- _Stored data_
--- START ---

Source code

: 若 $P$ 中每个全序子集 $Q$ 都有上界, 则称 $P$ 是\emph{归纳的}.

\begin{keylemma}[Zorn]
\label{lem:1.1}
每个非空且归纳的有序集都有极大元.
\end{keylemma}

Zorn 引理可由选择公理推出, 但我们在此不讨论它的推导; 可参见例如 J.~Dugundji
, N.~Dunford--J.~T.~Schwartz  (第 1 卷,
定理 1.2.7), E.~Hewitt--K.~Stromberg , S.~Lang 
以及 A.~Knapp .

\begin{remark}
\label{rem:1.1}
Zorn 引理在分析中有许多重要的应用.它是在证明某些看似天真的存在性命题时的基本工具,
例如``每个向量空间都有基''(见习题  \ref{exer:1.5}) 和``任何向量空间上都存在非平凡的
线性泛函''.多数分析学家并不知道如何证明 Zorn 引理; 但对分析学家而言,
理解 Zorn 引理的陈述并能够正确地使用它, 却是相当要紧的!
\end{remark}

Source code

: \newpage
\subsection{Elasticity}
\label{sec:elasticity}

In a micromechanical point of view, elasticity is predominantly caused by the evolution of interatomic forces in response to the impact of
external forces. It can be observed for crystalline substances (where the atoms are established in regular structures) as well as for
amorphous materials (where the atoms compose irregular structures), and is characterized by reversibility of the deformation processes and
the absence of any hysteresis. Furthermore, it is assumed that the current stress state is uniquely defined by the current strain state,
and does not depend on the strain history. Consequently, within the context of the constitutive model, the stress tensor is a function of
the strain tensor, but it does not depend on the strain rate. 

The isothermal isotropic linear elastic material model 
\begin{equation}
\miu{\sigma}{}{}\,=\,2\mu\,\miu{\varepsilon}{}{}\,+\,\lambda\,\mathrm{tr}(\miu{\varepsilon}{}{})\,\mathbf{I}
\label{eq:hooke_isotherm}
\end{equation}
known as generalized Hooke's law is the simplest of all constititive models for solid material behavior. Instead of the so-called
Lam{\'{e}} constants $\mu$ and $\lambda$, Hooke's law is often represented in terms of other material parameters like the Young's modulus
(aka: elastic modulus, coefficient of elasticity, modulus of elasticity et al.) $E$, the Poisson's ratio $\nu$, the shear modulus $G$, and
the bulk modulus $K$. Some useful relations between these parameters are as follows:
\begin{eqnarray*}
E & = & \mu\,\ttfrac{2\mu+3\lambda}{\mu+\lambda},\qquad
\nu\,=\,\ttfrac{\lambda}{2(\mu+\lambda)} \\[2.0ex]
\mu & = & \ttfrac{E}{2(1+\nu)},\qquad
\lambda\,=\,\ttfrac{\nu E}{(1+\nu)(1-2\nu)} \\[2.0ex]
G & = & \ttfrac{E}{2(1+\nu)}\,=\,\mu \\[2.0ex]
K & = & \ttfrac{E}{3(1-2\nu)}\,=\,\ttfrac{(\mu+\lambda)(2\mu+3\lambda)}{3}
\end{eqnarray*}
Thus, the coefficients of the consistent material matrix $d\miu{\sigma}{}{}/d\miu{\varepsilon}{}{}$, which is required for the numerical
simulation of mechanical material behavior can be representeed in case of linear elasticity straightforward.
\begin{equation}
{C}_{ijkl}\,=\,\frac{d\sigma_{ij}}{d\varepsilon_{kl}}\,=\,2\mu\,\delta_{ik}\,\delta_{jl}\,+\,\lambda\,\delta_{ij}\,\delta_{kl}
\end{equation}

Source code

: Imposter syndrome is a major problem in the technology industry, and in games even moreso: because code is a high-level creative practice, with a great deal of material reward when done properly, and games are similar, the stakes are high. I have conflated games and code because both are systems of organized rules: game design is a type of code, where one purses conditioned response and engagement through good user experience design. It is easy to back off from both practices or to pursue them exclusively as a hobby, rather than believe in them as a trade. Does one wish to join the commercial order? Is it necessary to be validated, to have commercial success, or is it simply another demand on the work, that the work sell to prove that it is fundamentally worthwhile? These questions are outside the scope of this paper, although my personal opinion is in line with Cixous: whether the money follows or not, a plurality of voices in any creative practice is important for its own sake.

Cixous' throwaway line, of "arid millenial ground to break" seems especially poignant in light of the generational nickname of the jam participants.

--- END ---

- _WHAT YOU ARE ASKED TO DO_
In the entries above, copy each line that contains the string "structures".

- _TASK ANSWER_
external forces. It can be observed for crystalline substances (where the atoms are established in regular structures) as well as for
amorphous materials (where the atoms compose irregular structures), and is characterized by reversibility of the deformation processes and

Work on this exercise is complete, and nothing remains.